Uno degli apici esecutivi e compositivi dei Virgin Steele, questa prima metà dell’opera, vede l’ultimo contributo del prode Joey Ayvazian alle pelli, prima dell’arrivo di quella macchina da guerra che risponde al nome di Frank Gilchriest. Menzione d’onore meritatissima anche per il fedele Edward Pursino alla chitarra, mai come in questo caso versatile e incisivo sia in fase solistica che ritmica. Notevole anche il suo apporto in fase di composizione che, purtroppo, scemerà negli anni a venire con il progredire della discografia del gruppo. Ma sopra a tutti spicca proprio il capo indiscusso, e al tempo stesso molto discusso, della band: David DeFeis. Struggenti i suoi interventi al pianoforte e alla tastiera, mai invadenti e sempre originali, in bilico tra musica classica e un tocco di follia; devastante la sua performance vocale, a quel tempo al culmine delle condizioni fisiche e capace di offrire una potenza fuori dal comune e un’estensione invidiabile. DeFeis è il perfetto alfiere di quel romanticismo barbarico, termine altisonante da lui stesso coniato che, da una parte, rimanda a un immaginario che coincide con quello dello Sword And Sorcery, dall’altra è condito da dosi abbondanti di narcisismo e alta cultura letteraria.

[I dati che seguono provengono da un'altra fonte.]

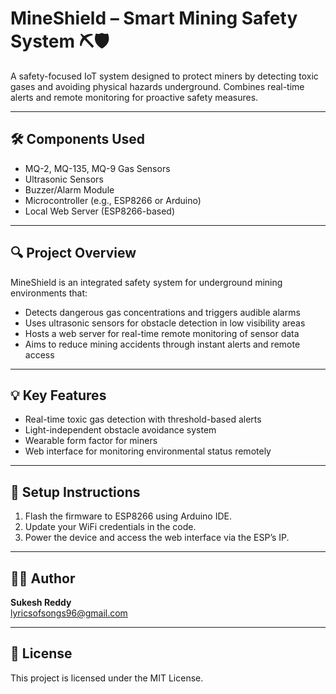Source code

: # MineShield – Smart Mining Safety System ⛏️🛡️

A safety-focused IoT system designed to protect miners by detecting toxic gases and avoiding physical hazards underground. Combines real-time alerts and remote monitoring for proactive safety measures.

---

## 🛠 Components Used
- MQ-2, MQ-135, MQ-9 Gas Sensors  
- Ultrasonic Sensors  
- Buzzer/Alarm Module  
- Microcontroller (e.g., ESP8266 or Arduino)  
- Local Web Server (ESP8266-based)

---

## 🔍 Project Overview
MineShield is an integrated safety system for underground mining environments that:
- Detects dangerous gas concentrations and triggers audible alarms  
- Uses ultrasonic sensors for obstacle detection in low visibility areas  
- Hosts a web server for real-time remote monitoring of sensor data  
- Aims to reduce mining accidents through instant alerts and remote access  

---

## 💡 Key Features
- Real-time toxic gas detection with threshold-based alerts  
- Light-independent obstacle avoidance system  
- Wearable form factor for miners  
- Web interface for monitoring environmental status remotely

---

## 🚀 Setup Instructions
1. Flash the firmware to ESP8266 using Arduino IDE.
2. Update your WiFi credentials in the code.
3. Power the device and access the web interface via the ESP’s IP.

---

## 👨‍💻 Author
**Sukesh Reddy**  
lyricsofsongs96@gmail.com

---

## 🔗 License
This project is licensed under the MIT License.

The Marriage of Heaven and Hell part 1, come d’altronde il capitolo successivo, rimane una gemma preziosa della musica tutta degli anni novanta, criminalmente poco celebrata quando invece dovrebbe essere portata a esempio di espressione artistica libera, dirompente e mai banale.

Un catalizzatore di passioni ardenti e vita piena.